-- Task instructions --
Among the lines below, copy exactly those from the one with "calculation derived from some" through the one with "To preserve consistency", counting both ends.

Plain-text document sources
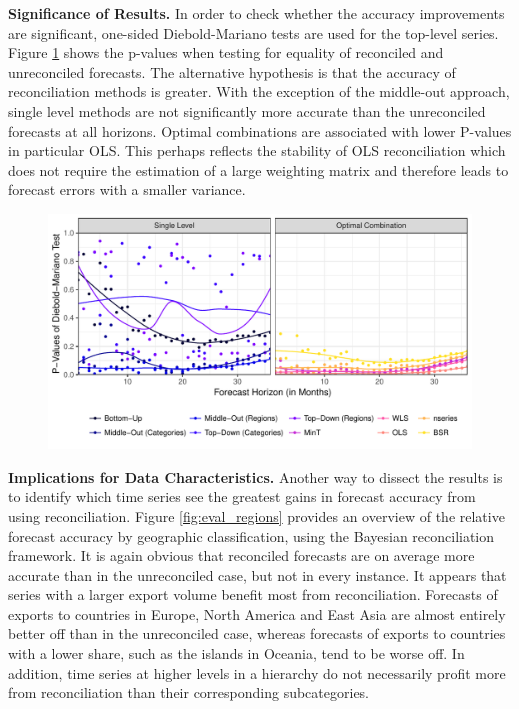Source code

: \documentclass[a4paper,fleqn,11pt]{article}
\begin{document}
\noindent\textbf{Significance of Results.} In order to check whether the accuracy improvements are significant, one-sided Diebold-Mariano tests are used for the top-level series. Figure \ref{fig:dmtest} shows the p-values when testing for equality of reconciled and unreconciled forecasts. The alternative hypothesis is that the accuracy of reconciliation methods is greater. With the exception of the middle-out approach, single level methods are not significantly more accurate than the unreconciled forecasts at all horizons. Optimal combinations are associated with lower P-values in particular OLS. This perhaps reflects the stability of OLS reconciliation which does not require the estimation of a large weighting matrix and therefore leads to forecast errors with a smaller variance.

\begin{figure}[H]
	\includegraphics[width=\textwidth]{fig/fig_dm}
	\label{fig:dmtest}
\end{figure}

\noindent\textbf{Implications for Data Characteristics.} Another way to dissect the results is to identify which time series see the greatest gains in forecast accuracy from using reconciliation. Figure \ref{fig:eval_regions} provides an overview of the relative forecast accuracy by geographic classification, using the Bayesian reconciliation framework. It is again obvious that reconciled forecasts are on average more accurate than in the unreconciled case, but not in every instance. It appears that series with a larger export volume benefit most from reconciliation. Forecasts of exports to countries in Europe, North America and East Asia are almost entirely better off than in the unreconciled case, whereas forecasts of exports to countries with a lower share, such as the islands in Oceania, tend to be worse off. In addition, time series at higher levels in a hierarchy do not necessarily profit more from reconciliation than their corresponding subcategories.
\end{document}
==
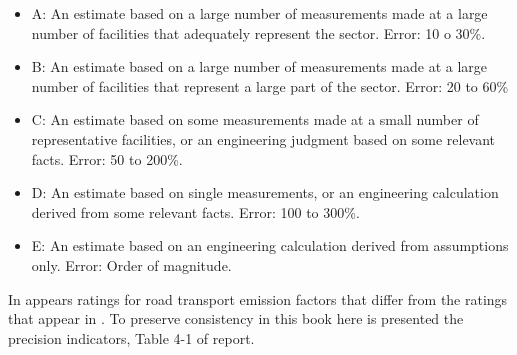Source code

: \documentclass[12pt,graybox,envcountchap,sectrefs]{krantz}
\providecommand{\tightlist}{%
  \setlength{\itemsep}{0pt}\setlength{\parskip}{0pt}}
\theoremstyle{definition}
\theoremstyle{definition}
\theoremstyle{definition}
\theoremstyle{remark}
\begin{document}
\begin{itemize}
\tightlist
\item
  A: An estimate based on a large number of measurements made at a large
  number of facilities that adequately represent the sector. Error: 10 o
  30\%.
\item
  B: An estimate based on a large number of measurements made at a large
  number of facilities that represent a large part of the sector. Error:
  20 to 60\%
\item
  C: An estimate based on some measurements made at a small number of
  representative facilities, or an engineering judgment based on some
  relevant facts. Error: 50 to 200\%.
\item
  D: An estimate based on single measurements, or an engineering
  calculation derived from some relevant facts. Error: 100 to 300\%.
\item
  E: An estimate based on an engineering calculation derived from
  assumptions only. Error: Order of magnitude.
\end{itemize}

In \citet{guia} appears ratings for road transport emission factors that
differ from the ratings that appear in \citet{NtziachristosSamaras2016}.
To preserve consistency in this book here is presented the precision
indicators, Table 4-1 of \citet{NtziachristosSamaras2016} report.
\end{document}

-- Finished task --
  calculation derived from some relevant facts. Error: 100 to 300\%.
\item
  E: An estimate based on an engineering calculation derived from
  assumptions only. Error: Order of magnitude.
\end{itemize}

In \citet{guia} appears ratings for road transport emission factors that
differ from the ratings that appear in \citet{NtziachristosSamaras2016}.
To preserve consistency in this book here is presented the precision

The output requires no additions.